Allyson Mackey studies individual differences in brain plasticity and development with an eye towards personalizing the type and timing of educational interventions.
What I have achieved during the fellowship
The Jacobs Fellowship has focused my entire lab on how children’s early experiences shape their learning. It has allowed me to form collaborations with developmental psychologists that I may never have sought out without the fellowship (e.g., Bonawitz, Gopnik, Hirsh-Pasek, Golinkoff). These collaborations have led me to look beyond the effects of stress and poverty, and to work on understanding how children’s positive experiences impact the development of creativity, curiosity, and persistence. We spent the past 3 years collecting environmental, cognitive, and neuroimaging data on 130 children between the ages of 4 and 8, and are just starting to present our findings at international conferences. We expect several findings to be published within the next year. The data I have collected will form the basis for 2 large federal grant submissions in 2020, one to NIH on accelerated development and learning, and one to NSF on cognitive interventions. The data have already helped me prove that my lab can handle large early childhood neuroimaging grants.

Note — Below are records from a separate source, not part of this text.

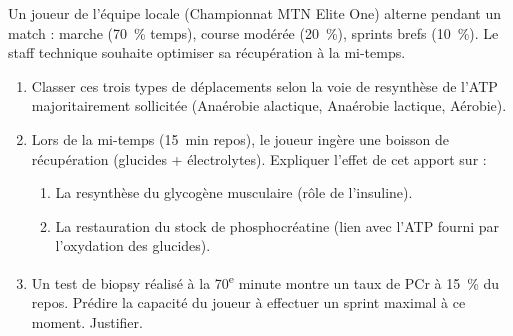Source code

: \documentclass[11pt]{article}
\begin{document}
\begin{exercice}
Un joueur de l'équipe locale (Championnat MTN Elite One) alterne pendant un match : marche (\SI{70}{\%} temps), course modérée (\SI{20}{\%}), sprints brefs (\SI{10}{\%}). Le staff technique souhaite optimiser sa récupération à la mi-temps.
\begin{enumerate}
    \item Classer ces trois types de déplacements selon la voie de resynthèse de l'ATP majoritairement sollicitée (Anaérobie alactique, Anaérobie lactique, Aérobie).
    \item Lors de la mi-temps (\SI{15}{\minute} repos), le joueur ingère une boisson de récupération (glucides + électrolytes). Expliquer l'effet de cet apport sur : 
    \begin{enumerate}
        \item La resynthèse du glycogène musculaire (rôle de l'insuline).
        \item La restauration du stock de phosphocréatine (lien avec l'ATP fourni par l'oxydation des glucides).
    \end{enumerate}
    \item Un test de biopsy réalisé à la 70\textsuperscript{e} minute montre un taux de PCr à \SI{15}{\%} du repos. Prédire la capacité du joueur à effectuer un sprint maximal à ce moment. Justifier.
\end{enumerate}
\end{exercice}
\end{document}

We just began a grant from the NIH on early childhood neuroimaging in October 2019.
My future plans
I plan to continue to grow my lab around questions of how early childhood experiences impact brain development and plasticity, and to pilot cognitive intervention strategies. We plan to develop motion-resilient sequences and become leaders in bringing high quality, robust neuroimaging methods down to the early childhood age range.